Business urges government to reform Apprenticeship Levy
In response to the publication of official apprenticeship statistics, business groups have urged the government to reform the Apprenticeship Levy.
The organisations, including the Confederation of British Industry (CBI), the Institute of Directors (IoD) and the Federation of Small Businesses (FSB) have called on the government to reform the initiative before it costs UK firms ‘millions’.
The Levy was introduced in April 2017, and is paid by employers with a pay bill of more than £3 million per year. It stands at 0.5% of the pay bill, although an annual allowance of £15,000 also exists.
Apprenticeship Levy funds must be used before April 2019 – at this time, they will begin to expire.
Employers who do not plan to use all of the funds in their apprenticeship service account can now make a transfer to another employer, with the aim of allowing larger employers to support other employers.
The CBI has urged the government to introduce ‘greater flexibility’ to the system, and for ministers to ‘loosen the rules around how Levy cash is spent’. Meanwhile, the IoD has suggested that businesses should be given longer to spend the money to ‘ensure that it is spent on the most valuable apprenticeships’.
Business group warns UK small firms ‘unprepared for business interruption’
The Federation of Small Businesses (FSB) has warned that the majority of UK small firms are ‘unprepared’ for the risk of disruption to the business posed by both internal and external threats.
Data published by the FSB revealed that 65% of small businesses do not currently have any plans in place to deal with an interruption to the firm or its supply chains. Some of the most common risks to businesses include: customers who fail to pay for goods or services; the loss of key members of staff; cybercrime and its associated threats; and severe weather and transport issues.
The FSB has urged larger businesses to assist smaller firms with forward planning.
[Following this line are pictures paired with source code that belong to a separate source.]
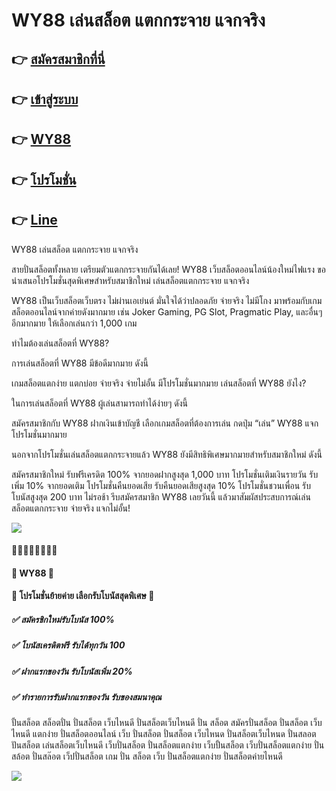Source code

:# WY88 เล่นสล็อต แตกกระจาย แจกจริง
## 👉 [สมัครสมาชิกที่นี่](https://cutt.ly/RepwyBLGH)
## 👉 [เข้าสู่ระบบ](https://cutt.ly/HopwyBLGH)
## 👉 [WY88](https://cutt.ly/GHbslp)
## 👉 [โปรโมชั่น](https://cutt.ly/HopwyBLGH)
## 👉 [Line](https://cutt.ly/GHbsli)

WY88 เล่นสล็อต แตกกระจาย แจกจริง

สายปั่นสล็อตทั้งหลาย เตรียมตัวแตกกระจายกันได้เลย! WY88 เว็บสล็อตออนไลน์น้องใหม่ไฟแรง ขอนำเสนอโปรโมชั่นสุดพิเศษสำหรับสมาชิกใหม่ เล่นสล็อตแตกกระจาย แจกจริง

WY88 เป็นเว็บสล็อตเว็บตรง ไม่ผ่านเอเย่นต์ มั่นใจได้ว่าปลอดภัย จ่ายจริง ไม่มีโกง มาพร้อมกับเกมสล็อตออนไลน์จากค่ายดังมากมาย เช่น Joker Gaming, PG Slot, Pragmatic Play, และอื่นๆ อีกมากมาย ให้เลือกเล่นกว่า 1,000 เกม

ทำไมต้องเล่นสล็อตที่ WY88?

การเล่นสล็อตที่ WY88 มีข้อดีมากมาย ดังนี้

เกมสล็อตแตกง่าย แตกบ่อย
จ่ายจริง จ่ายไม่อั้น
มีโปรโมชั่นมากมาย
เล่นสล็อตที่ WY88 ยังไง?

ในการเล่นสล็อตที่ WY88 ผู้เล่นสามารถทำได้ง่ายๆ ดังนี้

สมัครสมาชิกกับ WY88
ฝากเงินเข้าบัญชี
เลือกเกมสล็อตที่ต้องการเล่น
กดปุ่ม “เล่น”
WY88 แจกโปรโมชั่นมากมาย

นอกจากโปรโมชั่นเล่นสล็อตแตกกระจายแล้ว WY88 ยังมีสิทธิพิเศษมากมายสำหรับสมาชิกใหม่ ดังนี้

สมัครสมาชิกใหม่ รับฟรีเครดิต 100% จากยอดฝากสูงสุด 1,000 บาท
โปรโมชั่นเติมเงินรายวัน รับเพิ่ม 10% จากยอดเติม
โปรโมชั่นคืนยอดเสีย รับคืนยอดเสียสูงสุด 10%
โปรโมชั่นชวนเพื่อน รับโบนัสสูงสุด 200 บาท
ไม่รอช้า รีบสมัครสมาชิก WY88 เลยวันนี้ แล้วมาสัมผัสประสบการณ์เล่นสล็อตแตกกระจาย จ่ายจริง แจกไม่อั้น!


[<img src=https://i.postimg.cc/g0mbYBNp/photo-2023-12-18-16-20-00.jpg>](https://cutt.ly/RepwyBLGH)

#### 📌📌📌📌📌📌📌📌
#### 🎰 WY88 🎰
#### 🎉 โปรโมชั่นย้ายค่าย เลือกรับโบนัสสุดพิเศษ 🎉
##### ✅ สมัครชิกใหม่รับโบนัส 100%
##### ✅ โบนัสเครดิตฟรี รับได้ทุกวัน 100 
##### ✅ ฝากแรกของวัน รับโบนัสเพิ่ม 20%
##### ✅ ทำรายการรับฝากแรกของวัน รับของสมนาคุณ



ปั้นสล็อต
สล็อตปั่น
ปั่นสล็อต เว็บไหนดี
ปั่นสล็อตเว็บไหนดี
ปั่น สล็อต
สมัครปั่นสล็อต
ปั่นสล็อต เว็บไหนดี แตกง่าย
ปั่นสล็อตออนไลน์
เว็บ ปั่นสล็อต
ปั่นสล็อต เว็บไหนด
ปั่นสล็อตเว็บไหนด
ปั่นสลอต
ปันสล็อต
เล่นสล็อตเว็บไหนดี
เว็บปั่นสล็อต
ปั่นสล็อตแตกง่าย
เว็บปั้นสล็อต
เว็บปั่นสล็อตแตกง่าย
ปั่นสล้อต
ปั่นสล๊อต
เว็ปปั่นสล็อต
เกม ปั่น สล็อต
เว็บ ปั่นสล็อตแตกง่าย
ปั่นสล็อตค่ายไหนดี

[<img src="https://www.wy88thb.com/public/promotion/20230127100823-ee0d0496-9079-4401-a1a8-b7f3be607663.jpg">](https://cutt.ly/RepwyBLGH)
It has also called on local governments and authorities to emphasise the need for small businesses to put continuity plans into place.
Mike Cherry, National Chairman of the FSB, has called on small business owners to establish clear strategies in advance to help them to deal with potential threats.
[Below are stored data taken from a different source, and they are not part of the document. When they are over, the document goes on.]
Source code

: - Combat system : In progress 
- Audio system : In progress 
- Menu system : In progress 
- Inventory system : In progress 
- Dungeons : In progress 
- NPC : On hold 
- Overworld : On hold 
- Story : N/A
Commenting on the issue, Mr Cherry said: ‘By implementing continuity plans, small firms can prepare for many of the sudden changes that can impact on them directly and their supply chains.
‘Given the likelihood that an enterprise will encounter some sort of business interruption issue more than once in their life, it is key to resilience that firms are encouraged to consider all risks that they could face.’
Reminders for your diary
1 September | New Advisory Fuel Rates (AFR) for company car users apply from today.
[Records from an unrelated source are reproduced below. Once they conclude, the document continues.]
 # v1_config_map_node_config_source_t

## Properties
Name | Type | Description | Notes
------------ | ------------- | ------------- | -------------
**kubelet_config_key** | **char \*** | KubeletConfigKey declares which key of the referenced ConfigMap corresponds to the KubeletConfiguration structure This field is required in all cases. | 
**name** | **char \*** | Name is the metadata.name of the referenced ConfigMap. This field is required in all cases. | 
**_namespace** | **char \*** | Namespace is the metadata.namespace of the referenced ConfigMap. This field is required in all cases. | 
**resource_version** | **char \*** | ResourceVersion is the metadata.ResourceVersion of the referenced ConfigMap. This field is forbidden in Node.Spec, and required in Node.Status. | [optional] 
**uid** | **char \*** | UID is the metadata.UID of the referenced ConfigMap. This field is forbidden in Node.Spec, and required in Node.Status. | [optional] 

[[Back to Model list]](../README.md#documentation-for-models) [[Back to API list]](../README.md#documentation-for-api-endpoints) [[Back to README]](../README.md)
19 September | PAYE, Student loan and CIS deductions are due for the month to 5 September 2018.
30 September | End of CT61 quarterly period.
1 October | Due date for payment of Corporation Tax for period ended 31 December 2017.
5 October | Deadline for notifying HMRC of new sources of taxable income or gains or liability to the High Income Child Benefit Charge for 2017/18 if no tax return has been issued.
14 October | Due date for income tax for the CT61 quarter to 30 September 2018.
19 October | Tax and NICs due under a 2017/18 PAYE Settlement Agreement.
PAYE, Student loan and CIS deductions are due for the month to 5 October 2018.
PAYE quarterly payments are due for small employers for the pay periods 6 July 2018 to 5 October 2018.
31 October | Deadline for submitting ‘paper’ 2017/18 self-assessment returns.
2 November | Deadline for submitting P46(Car) for employees whose car/fuel benefits changed during the quarter to 5 October 2018.
19 November | PAYE, Student loan and CIS deductions are due for the month to 5 November 2018.